Observe the condition of inverted T-shaped skin flap every hour after operation, observe the temperature of T-shaped skin flap and the surrounding skin color, touch whether there is subcutaneous effusion, as well as finger pressure flap. The normal reaction is 1 to 3 s. If the skin is blue, swelling is severe and the reaction time of finger pressure is more than 5 s, it should be dealt with in time [24]. Observe whether the pressure is too large or insufficient. If so, adjust it in time, and then observe the T-shaped skin flap and nipple areola every 2 hours every day, gently pinch the nipple in each shift, observe the capillary filling degree, and judge the nipple edema. The skin temperature of the affected side is measured by a skin thermometer, and compared with that of the healthy side. If the surrounding skin temperature is higher than that of the opposite side, the contrast temperature is more than 1 degree, or the skin temperature does not rise for a long time, it should be on guard against infection or ischemia [25]. For the T-shaped neck area, evaluate the skin tension around the incision, observe the degree of swelling of the upper breast, and whether there is obvious pressure on the breast. If there is obvious pressure, the upper support can be fixed with an elastic bandage and 2 fingers should be loosened and tightened. Patients are advised to choose a semi-sitting position of 30 - 45 degrees during the day before removing the drainage tube, shake the head of the bed 15 - 30 degrees at night when rest, and do not walk with chest arch when getting out of bed, so as not to aggravate the oppression. After the pressurized bandage is loosened, it is necessary to inform the bed attendant whether to readjust it or not.

4. Discussion

Preoperative new breast location, intraoperative flap repair and postoperative flap nursing are the keys to successful operation. Repeated clipping of blood vessels may cause pedicle injury, but the optimal time interval and cycle of ischemic preconditioning are not clear. Inflammatory reaction can also cause necrosis and ischemia of the flap, aggravate local edema, bleeding, thrombosis and so on. Therefore, reducing the inflammation of the flap can improve the survival rate of the flap.

5. Conclusion

Breast-conserving surgery combined with contralateral breast reduction surgery for breast cancer can not only achieve the therapeutic effect, but also maintain the appearance of the breast, improve the shape of the breast and improve the quality of life of patients. Nursing care of inverted T-shaped flap is the key to smooth recovery after the operation. Pay attention to the blood supply of the neck area of the T-shaped flap, finding abnormalities and deal with them in time, and guarding against ischemic necrosis of skin flap.
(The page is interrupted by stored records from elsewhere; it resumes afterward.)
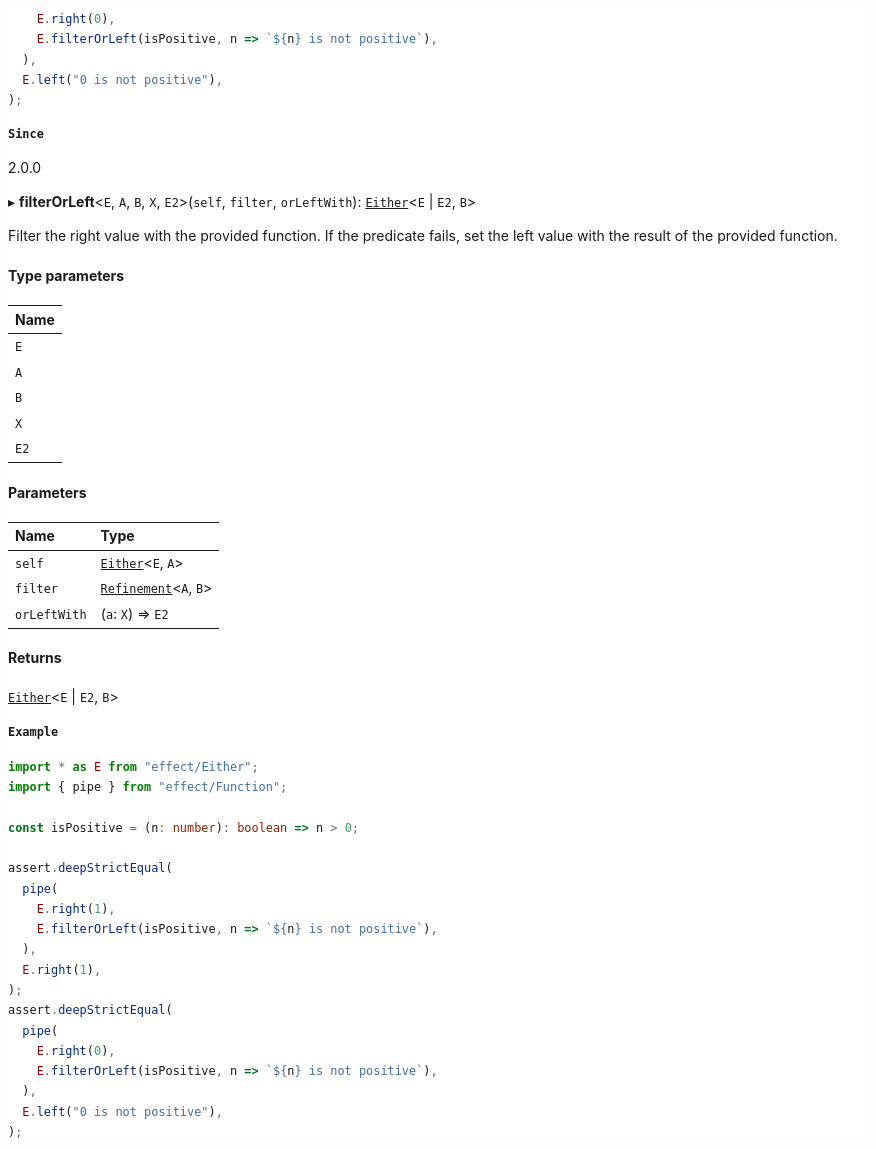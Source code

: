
 ```ts
    E.right(0),
    E.filterOrLeft(isPositive, n => `${n} is not positive`),
  ),
  E.left("0 is not positive"),
);
```

**`Since`**

2.0.0

▸ **filterOrLeft**\<`E`, `A`, `B`, `X`, `E2`\>(`self`, `filter`, `orLeftWith`): [`Either`](E.md#either)\<`E` \| `E2`, `B`\>

Filter the right value with the provided function.
If the predicate fails, set the left value with the result of the provided function.

#### Type parameters

| Name |
| :--- |
| `E`  |
| `A`  |
| `B`  |
| `X`  |
| `E2` |

#### Parameters

| Name         | Type                                                      |
| :----------- | :-------------------------------------------------------- |
| `self`       | [`Either`](E.md#either)\<`E`, `A`\>                       |
| `filter`     | [`Refinement`](../interfaces/P.Refinement.md)\<`A`, `B`\> |
| `orLeftWith` | (`a`: `X`) => `E2`                                        |

#### Returns

[`Either`](E.md#either)\<`E` \| `E2`, `B`\>

**`Example`**

```ts
import * as E from "effect/Either";
import { pipe } from "effect/Function";

const isPositive = (n: number): boolean => n > 0;

assert.deepStrictEqual(
  pipe(
    E.right(1),
    E.filterOrLeft(isPositive, n => `${n} is not positive`),
  ),
  E.right(1),
);
assert.deepStrictEqual(
  pipe(
    E.right(0),
    E.filterOrLeft(isPositive, n => `${n} is not positive`),
  ),
  E.left("0 is not positive"),
);
```
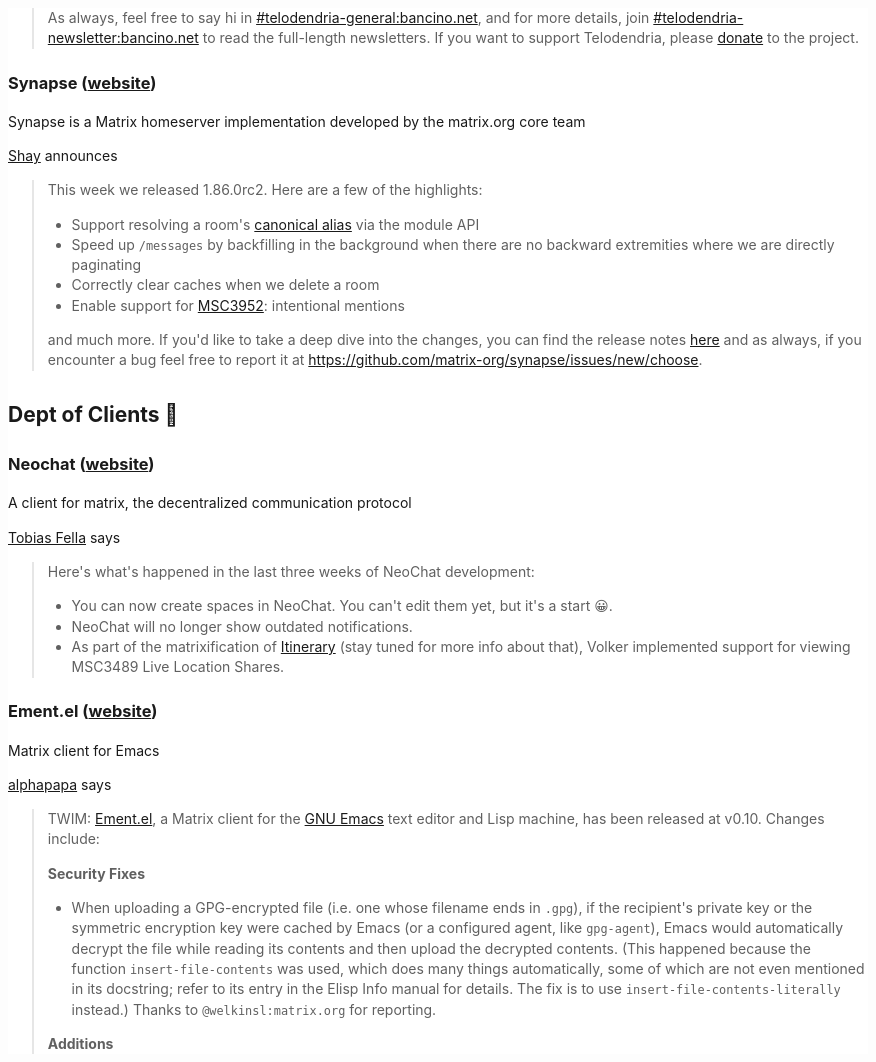 > As always, feel free to say hi in [#telodendria-general:bancino.net](https://matrix.to/#/#telodendria-general:bancino.net), and for more details, join [#telodendria-newsletter:bancino.net](https://matrix.to/#/#telodendria-newsletter:bancino.net) to read the full-length newsletters. If you want to support Telodendria, please [donate](https://telodendria.io/#donate) to the project.

### Synapse ([website](https://github.com/matrix-org/synapse/))

Synapse is a Matrix homeserver implementation developed by the matrix.org core team

[Shay](https://matrix.to/#/@shayshay:matrix.org) announces

> This week we released 1.86.0rc2. Here are a few of the highlights:
> * Support resolving a room's [canonical alias](https://spec.matrix.org/v1.7/client-server-api/#mroomcanonical_alias) via the module API
> * Speed up `/messages` by backfilling in the background when there are no backward extremities where we are directly paginating
> * Correctly clear caches when we delete a room
> * Enable support for [MSC3952](https://github.com/matrix-org/matrix-spec-proposals/pull/3952): intentional mentions
> 
> and much more. If you'd like to take a deep dive into the changes, you can find the release notes [here](https://github.com/matrix-org/synapse/releases/tag/v1.82.0) and as always, if you encounter a bug feel free to report it at <https://github.com/matrix-org/synapse/issues/new/choose>.

## Dept of Clients 📱

### Neochat ([website](https://invent.kde.org/network/neochat))

A client for matrix, the decentralized communication protocol

[Tobias Fella](https://matrix.to/#/@tobiasfella:kde.org) says

> Here's what's happened in the last three weeks of NeoChat development:
> * You can now create spaces in NeoChat. You can't edit them yet, but it's a start 😀.
> * NeoChat will no longer show outdated notifications.
> * As part of the matrixification of [Itinerary](https://apps.kde.org/itinerary/) (stay tuned for more info about that), Volker implemented support for viewing MSC3489 Live Location Shares.

### Ement.el ([website](https://github.com/alphapapa/ement.el))

Matrix client for Emacs

[alphapapa](https://matrix.to/#/@alphapapa:matrix.org) says

> TWIM: [Ement.el](https://github.com/alphapapa/ement.el), a Matrix client for the [GNU Emacs](https://www.gnu.org/software/emacs/) text editor and Lisp machine, has been released at v0.10.  Changes include:
> 
> **Security Fixes**
> 
> * When uploading a GPG-encrypted file (i.e. one whose filename ends in `.gpg`), if the recipient's private key or the symmetric encryption key were cached by Emacs (or a configured agent, like `gpg-agent`), Emacs would automatically decrypt the file while reading its contents and then upload the decrypted contents.  (This happened because the function `insert-file-contents` was used, which does many things automatically, some of which are not even mentioned in its docstring; refer to its entry in the Elisp Info manual for details.  The fix is to use `insert-file-contents-literally` instead.)  Thanks to `@welkinsl:matrix.org` for reporting.
> 
> **Additions**
>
Unarmed lymphatic drainage can relieve the pain of the affected limb after the operation, promote lymphatic reflux, reduce the edema of the skin flap, and is beneficial to the growth and survival of the flap.

Funding

This study was funded by the 2020 Medical Scientific Research Foundation of Guangdong Province of China (A2020267).

Ethical Approval

Approval was obtained from the Ethics Committee of Sun Yat-sen University Cancer Center (No. GYX2020-002). The procedures used in this study are in line with the purpose of the Declaration of Helsinki.

Conflicts of Interest

The authors declare no conflicts of interest.